This article describes how modern IoT technologies help in condition monitoring related processes and how data aggregation solutions makes it possible to share condition monitoring related information between different vendors. This further improves operational efficiency by enabling real time condition monitoring not only in asset level but also in plant or fleet level, where service operators must understand the behaviour and available lifetime of assets coming from different manufacturers.
WRM247+ data collector for edge analysis
The first link in the condition monitoring chain is the hardware and sensors. In order to measure the physical phenomena behind the wear of the asset a set of sensors is required to sample and capture the data from monitored devices. This data must be buffered locally, pre-processed and finally only the crucial information must be transferred to the server, where the physical phenomena can be identified from the signals. Depending on application area a different types and models of sensors are required to capture just the relevant information. Also depending on the physical phenomena a different kind of analysis methods are required. Due to these reasons the various measurement systems have so far been custom tailored according to the target. This approach of course works, but designing custom tailored measurement systems is time consuming and expensive. Our approach to overcome these problems has been to implement such IoT building blocks that adapt into wide variety of purposes and can be easily and flexibly taken into use. One of the cornerstones in our system is the flexibility and user friendliness.
In the hardware side our IoT platform offers several approaches. WRM247+ measurement and communication device is our hardware reference design that allows connecting a wide variety of industrial sensors using either wired or wireless communication methods and also provides local buffering and pre-processing of data as well as communication to the server. Examples of supported standard protocols are CAN, CANOpen, Modbus, ModbusTCP, 1-Wire and digital/analog IOs. This device is an excellent starting point for most common industrial measurement purposes.

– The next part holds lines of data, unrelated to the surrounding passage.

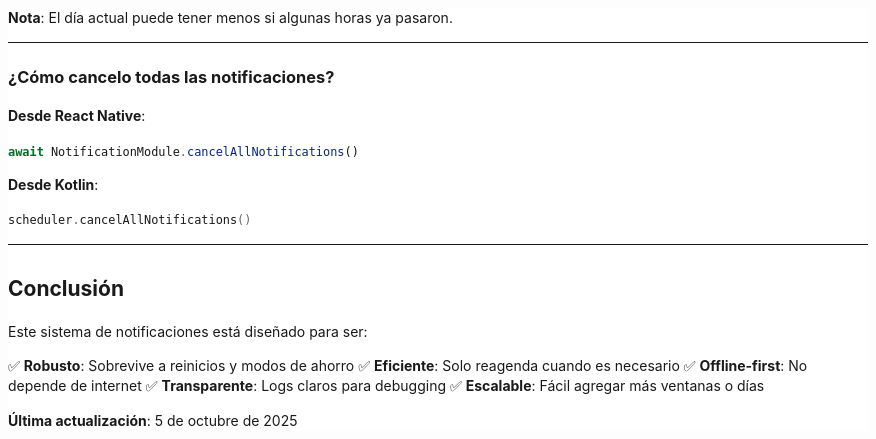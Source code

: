 **Nota**: El día actual puede tener menos si algunas horas ya pasaron.

---

### ¿Cómo cancelo todas las notificaciones?

**Desde React Native**:
```typescript
await NotificationModule.cancelAllNotifications()
```

**Desde Kotlin**:
```kotlin
scheduler.cancelAllNotifications()
```

---

## Conclusión

Este sistema de notificaciones está diseñado para ser:

✅ **Robusto**: Sobrevive a reinicios y modos de ahorro
✅ **Eficiente**: Solo reagenda cuando es necesario
✅ **Offline-first**: No depende de internet
✅ **Transparente**: Logs claros para debugging
✅ **Escalable**: Fácil agregar más ventanas o días

**Última actualización**: 5 de octubre de 2025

In Mantis project Wapice has been investigating the interoperability of the wireless and wired sensors. In use case 3.3. Conventional Energy Production we will demonstrate the fusion of the wireless Bluetooth Low Energy technology and wired high accuracy vibration measurements. In order to achieve this we have built a support for connecting IEPE standard vibration sensors to the WRM247+ device. The device supports any industrial IEPE standard sensor, which makes it possible to select a suitable sensor according to the application area. Additionally we have also built a support for connecting a network of BLE sensors to the device. In use case the purpose of this arrangement is to gather temperature information around the flue-gas circulation blower using the wireless BLE sensors and perform vibration measurements from the rolling bearing. The temperature measurements reveal possible problems e.g. in lubrication of the bearing and possibly allow actions to be taken before a catastrophic failure happens.
In case WRM247+ device is not suitable for purpose, it is possible to integrate custom devices easily into IoT-Ticket using the REST API available. For this purpose we provide full documentation and free developer libraries for several programming languages. The list of available libraries includes for example C/C++, Python, Qt, Java and C#. Other integration methods include for example OPC or OPC UA and Libelium sensor platform, that supports e.g. wireless LoRa sensors. In addition Wapice has a long experience in designing machine-to-machine (M2M) solutions including PCB layout, embedded software design and protocol implementation, so we also offer you the possibility to get tailored Internet of Things hardware or embedded software that fully suit your needs.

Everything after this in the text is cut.